What you need to do:
Scan the entries below and give the number of lines containing "reducing", with no accompanying words.
═══ Provided entries
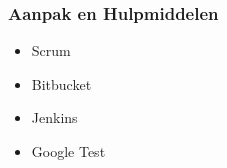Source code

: \begin{frame}\frametitle{Aanpak en Hulpmiddelen}
	\begin{itemize}
		\item Scrum
		\item Bitbucket
		\item Jenkins
		\item Google Test
	\end{itemize}
\end{frame}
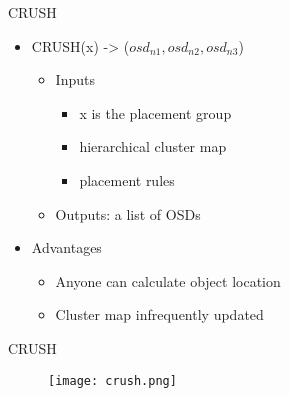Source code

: \begin{frame}{CRUSH}
    \begin{itemize}
        \item CRUSH(x) -> ($osd_{n1}, osd_{n2}, osd_{n3}$)
            \begin{itemize}
                \item Inputs
                    \begin{itemize}
                        \item x is the placement group
                        \item hierarchical cluster map
                        \item placement rules
                    \end{itemize}
                \item Outputs: a list of OSDs
            \end{itemize}
        \item Advantages
            \begin{itemize}
                \item Anyone can calculate object location
                \item Cluster map infrequently updated
            \end{itemize}
    \end{itemize}
\end{frame}

\begin{frame}{CRUSH}
    \begin{figure}[htpb]
        \centering
        \texttt{[image: crush.png]}
    \end{figure}
\end{frame}

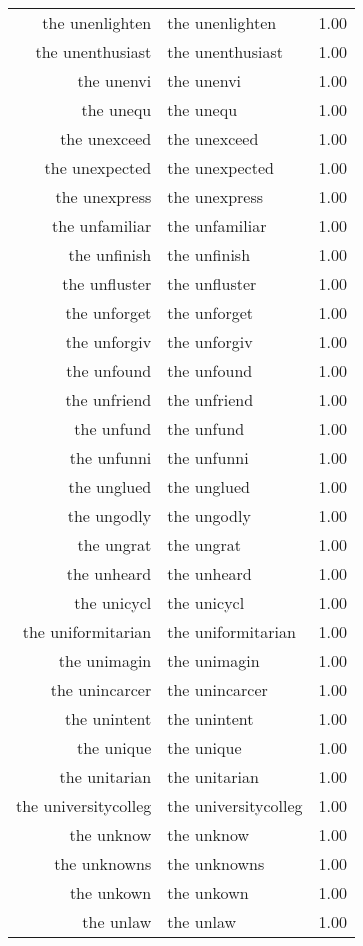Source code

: \begin{table}[ht]
\begin{tabular}{rlr}
  the unenlighten & the unenlighten & 1.00 \\ 
  the unenthusiast & the unenthusiast & 1.00 \\ 
  the unenvi & the unenvi & 1.00 \\ 
  the unequ & the unequ & 1.00 \\ 
  the unexceed & the unexceed & 1.00 \\ 
  the unexpected & the unexpected & 1.00 \\ 
  the unexpress & the unexpress & 1.00 \\ 
  the unfamiliar & the unfamiliar & 1.00 \\ 
  the unfinish & the unfinish & 1.00 \\ 
  the unfluster & the unfluster & 1.00 \\ 
  the unforget & the unforget & 1.00 \\ 
  the unforgiv & the unforgiv & 1.00 \\ 
  the unfound & the unfound & 1.00 \\ 
  the unfriend & the unfriend & 1.00 \\ 
  the unfund & the unfund & 1.00 \\ 
  the unfunni & the unfunni & 1.00 \\ 
  the unglued & the unglued & 1.00 \\ 
  the ungodly & the ungodly & 1.00 \\ 
  the ungrat & the ungrat & 1.00 \\ 
  the unheard & the unheard & 1.00 \\ 
  the unicycl & the unicycl & 1.00 \\ 
  the uniformitarian & the uniformitarian & 1.00 \\ 
  the unimagin & the unimagin & 1.00 \\ 
  the unincarcer & the unincarcer & 1.00 \\ 
  the unintent & the unintent & 1.00 \\ 
  the unique & the unique & 1.00 \\ 
  the unitarian & the unitarian & 1.00 \\ 
  the universitycolleg & the universitycolleg & 1.00 \\ 
  the unknow & the unknow & 1.00 \\ 
  the unknowns & the unknowns & 1.00 \\ 
  the unkown & the unkown & 1.00 \\ 
  the unlaw & the unlaw & 1.00 \\ 

\end{tabular}
\end{table}
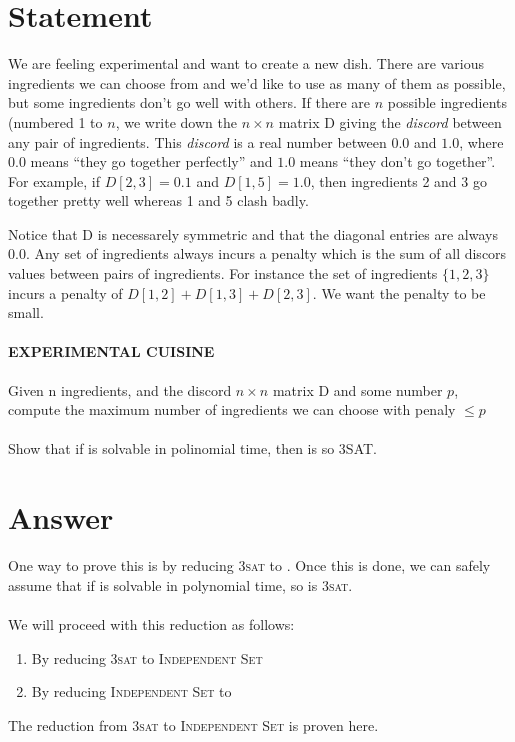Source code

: \section*{Statement}

We are feeling experimental and want to create a new dish. There are various ingredients we can choose from and we'd like to use as many of them as possible, but some ingredients don't go well with others. If there are $n$ possible ingredients (numbered 1 to $n$, we write down the $n\times n$ matrix D giving the \textit{discord} between any pair of ingredients. This \textit{discord} is a real number between $0.0$ and $1.0$, where $0.0$ means ``they go together perfectly'' and $1.0$ means ``they don't go together''. For example, if $D[2,3] = 0.1$ and $D[1,5] = 1.0$, then ingredients 2 and 3 go together pretty well whereas 1  and 5 clash badly.

Notice that D is necessarely symmetric and that the diagonal entries are always $0.0$. Any set of ingredients always incurs a penalty which is the sum of all discors values between pairs of ingredients. For instance the set of ingredients $\{1,2,3\}$ incurs a penalty of $D[1,2] + D[1,3] + D[2,3]$. We want the penalty to be small.

\paragraph{EXPERIMENTAL CUISINE}
Given n ingredients, and the discord $n \times n$ matrix D and some number $p$, compute the maximum number of ingredients we can choose with penaly $\leq p$
\\ \\
Show that if \ExC is solvable in polinomial time, then is so 3SAT.

\section*{Answer}
One way to prove this is by reducing \textsc{3sat} to \ExC. Once this is done, we can safely assume that if \ExC is solvable in polynomial time, so is \textsc{3sat}.
\\ \\
We will proceed with this reduction as follows:
\begin{enumerate}
  \item By reducing \textsc{3sat} to \textsc{Independent Set}
  \item By reducing \textsc{Independent Set} to \ExC
\end{enumerate}
The reduction from \textsc{3sat} to \textsc{Independent Set} is proven here\cite{indep_set_proof}.

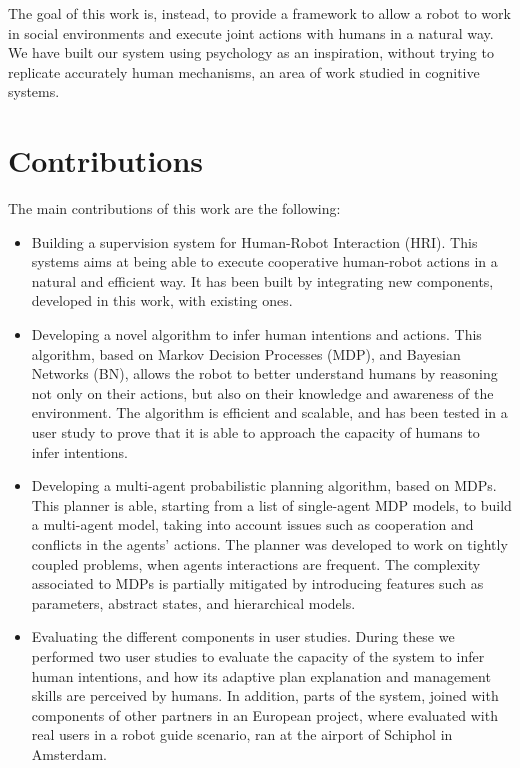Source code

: The goal of this work is, instead, to provide a framework to allow a robot to work in social environments and execute joint actions with humans in a natural way. We have built our system using psychology as an inspiration, without trying to replicate accurately human mechanisms, an area of work studied in cognitive systems. 

\section*{Contributions}

The main contributions of this work are the following:
\begin{itemize}
\item Building a supervision system for Human-Robot Interaction (HRI). This systems aims at being able to execute cooperative human-robot actions in a natural and efficient way. It has been built by integrating new components, developed in this work, with existing ones.
\item Developing a novel algorithm to infer human intentions and actions. This algorithm, based on Markov Decision Processes (MDP), and Bayesian Networks (BN), allows the robot to better understand humans by reasoning not only on their actions, but also on their knowledge and awareness of the environment. The algorithm is efficient and scalable, and has been tested in a user study to prove that it is able to approach the capacity of humans to infer intentions.
\item Developing a multi-agent probabilistic planning algorithm, based on MDPs. This planner is able, starting from a list of single-agent MDP models, to build a multi-agent model, taking into account issues such as cooperation and conflicts in the agents' actions. The planner was developed to work on tightly coupled problems, when agents interactions are frequent. The complexity associated to MDPs is partially mitigated by introducing features such as parameters, abstract states, and hierarchical models.
\item Evaluating the different components in user studies. During these we performed two user studies to evaluate the capacity of the system to infer human intentions, and how its adaptive plan explanation and management skills are perceived by humans. In addition, parts of the system, joined with components of other partners in an European project, where evaluated with real users in a robot guide scenario, ran at the airport of Schiphol in Amsterdam.
\end{itemize}

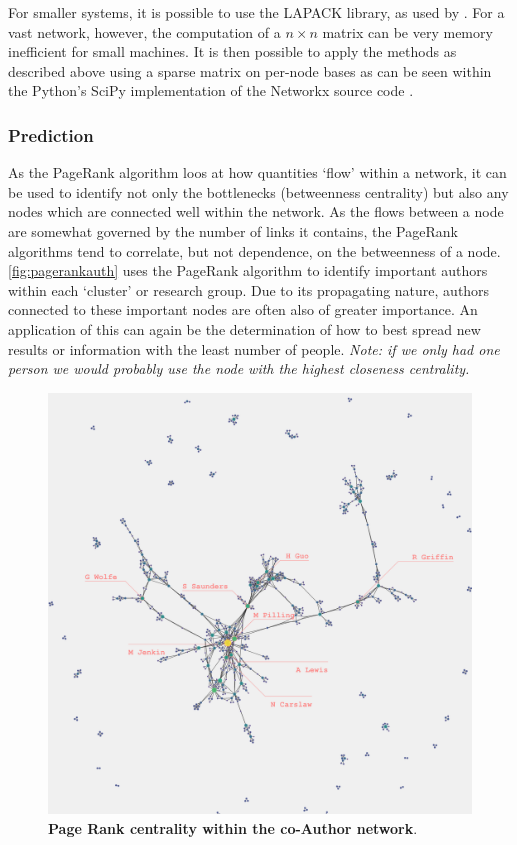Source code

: For smaller systems, it is possible to use the LAPACK \citep{lapack} library, as used by \cite{numpy}. For a vast network, however, the computation of a $n \times n $ matrix can be very memory inefficient for small machines. It is then possible to apply the methods as described above using a sparse matrix on per-node bases as can be seen within the Python's SciPy implementation of the Networkx source code \citep{scipy,networkx}.

\subsubsection{Prediction}\label{sec:applypr}
As the PageRank algorithm loos at how quantities `flow' within a network, it can be used to identify not only the bottlenecks (betweenness centrality) but also any nodes which are connected well within the network. As the flows between a node are somewhat governed by the number of links it contains, the PageRank algorithms tend to correlate, but not dependence, on the betweenness of a node. \autoref{fig:pagerankauth} uses the PageRank algorithm to identify important authors within each `cluster' or research group. Due to its propagating nature, authors connected to these important nodes are often also of greater importance. An application of this can again be the determination of how to best spread new results or information with the least number of people. \textit{Note: if we only had one person we would probably use the node with the highest closeness centrality.}

\begin{figure}[H]
     \centering
         \includegraphics[width=.8\textwidth]{figures_c3/pagerankauthor.png}

        
                \caption{ \textbf{Page Rank centrality within the co-Author network}.}
        \label{fig:pagerankauth}
\end{figure}


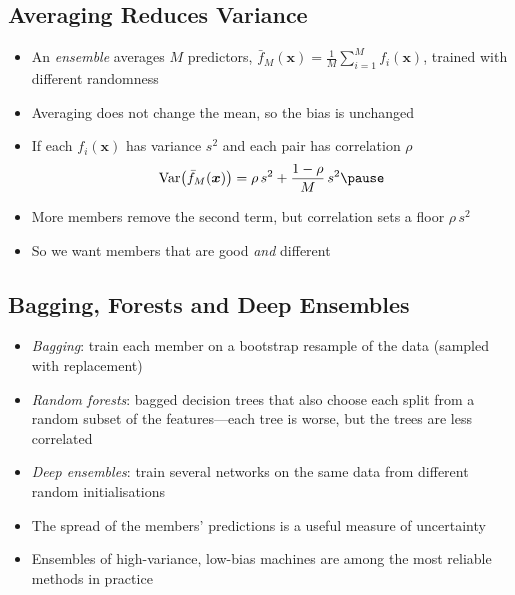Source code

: \Outline %

\begin{slide}
\section[-1]{Averaging Reduces Variance}

\begin{PauseHighLight}
  \begin{itemize}
  \item An \emph{ensemble} averages $M$ predictors,
    $\bar{f}_M(\bm{x}) = \frac{1}{M}\sum_{i=1}^M f_i(\bm{x})$, trained
    with different randomness\pause
  \item Averaging does not change the mean, so the bias is
    unchanged\pause
  \item If each $f_i(\bm{x})$ has variance $s^2$ and each pair has
    correlation $\rho$
    \begin{align*}
      \mathrm{Var}\bigl(\bar{f}_M(\bm{x})\bigr) = \rho\,s^2 +
      \frac{1-\rho}{M}\,s^2\pause
    \end{align*}
  \item More members remove the second term, but correlation sets a
    floor $\rho\,s^2$\pause
  \item So we want members that are good \emph{and} different\pause
  \end{itemize}
\end{PauseHighLight}

\end{slide}


\begin{slide}
\section[-1]{Bagging, Forests and Deep Ensembles}

\begin{PauseHighLight}
  \begin{itemize}
  \item \emph{Bagging}: train each member on a bootstrap resample of the
    data (sampled with replacement)\pause
  \item \emph{Random forests}: bagged decision trees that also choose
    each split from a random subset of the features\pause{}---each tree
    is worse, but the trees are less correlated\pauseb
  \item \emph{Deep ensembles}: train several networks on the same data
    from different random initialisations\pause
  \item The spread of the members' predictions is a useful measure of
    uncertainty\pause
  \item Ensembles of high-variance, low-bias machines are among the
    most reliable methods in practice\pause
  \end{itemize}
\end{PauseHighLight}

\end{slide}

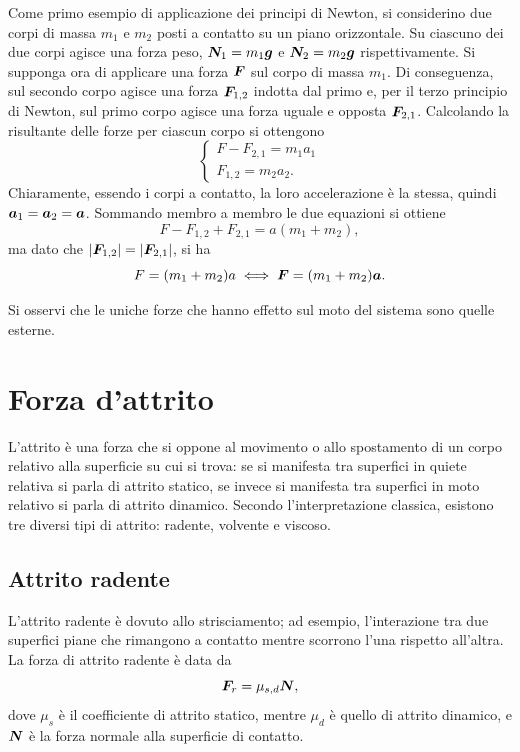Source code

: \begin{ex}
    Come primo esempio di applicazione dei principi di Newton, si considerino due corpi di massa $m_1$ e $m_2$ posti a contatto su un piano orizzontale. Su ciascuno dei due corpi agisce una forza peso, $\vN_1=m_1\vg$ e $\vN_2=m_2\vg$ rispettivamente. Si supponga ora di applicare una forza $\vF$ sul corpo di massa $m_1$. Di conseguenza, sul secondo corpo agisce una forza $\vF_{1,2}$ indotta dal primo e, per il terzo principio di Newton, sul primo corpo agisce una forza uguale e opposta $\vF_{2,1}$. Calcolando la risultante delle forze per ciascun corpo si ottengono
\begin{equation}
    \begin{cases}
        F-F_{2,1}=m_1a_1 \\
        F_{1,2}=m_2a_2.
    \end{cases}
\end{equation}
Chiaramente, essendo i corpi a contatto, la loro accelerazione è la stessa, quindi $\va_1=\va_2=\va$. Sommando membro a membro le due equazioni si ottiene
\begin{equation}
    F-F_{1,2}+F_{2,1}=a(m_1+m_2),
\end{equation}
ma dato che $|\vF_{1,2}|=|\vF_{2,1}|$, si ha
\begin{equation}
    F=(m_1+m_2)a\iff\vF=(m_1+m_2)\va.
\end{equation}
\begin{obs}
    Si osservi che le uniche forze che hanno effetto sul moto del sistema sono quelle esterne.
\end{obs}
\end{ex}

\section{Forza d'attrito}
L'attrito è una forza che si oppone al movimento o allo spostamento di un corpo relativo alla superficie su cui si trova: se si manifesta tra superfici in quiete relativa si parla di attrito statico, se invece si manifesta tra superfici in moto relativo si parla di attrito dinamico. Secondo l'interpretazione classica, esistono tre diversi tipi di attrito: radente, volvente e viscoso. 

\subsection{Attrito radente}
L'attrito radente è dovuto allo strisciamento; ad esempio, l'interazione tra due superfici piane che rimangono a contatto mentre scorrono l'una rispetto all'altra. La forza di attrito radente è data da 
\begin{equation}
    \vF_r=\mu_{s,d}\vN,
\end{equation}
dove $\mu_{s}$ è il coefficiente di attrito statico, mentre $\mu_{d}$ è quello di attrito dinamico, e $\vN$ è la forza normale alla superficie di contatto.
══════
Response box:
3